Work to complete:
A verbatim repeat of the lines below is required, with the pictures removed.

The input:
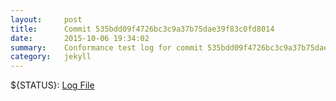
 ```yaml
---
layout:     post
title:      Commit 535bdd09f4726bc3c9a37b75dae39f83c0fd8014
date:       2015-10-06 19:34:02
summary:    Conformance test log for commit 535bdd09f4726bc3c9a37b75dae39f83c0fd8014.
category:   jekyll
---
```


${STATUS}: [Log File](http://s3-us-west-2.amazonaws.com/kraken-e2e-logs/conformance/kraken_535bdd09f4726bc3c9a37b75dae39f83c0fd8014_conformance.log)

Written solution:
 ```yaml
---
layout:     post
title:      Commit 535bdd09f4726bc3c9a37b75dae39f83c0fd8014
date:       2015-10-06 19:34:02
summary:    Conformance test log for commit 535bdd09f4726bc3c9a37b75dae39f83c0fd8014.
category:   jekyll
---
```


${STATUS}: [Log File](http://s3-us-west-2.amazonaws.com/kraken-e2e-logs/conformance/kraken_535bdd09f4726bc3c9a37b75dae39f83c0fd8014_conformance.log)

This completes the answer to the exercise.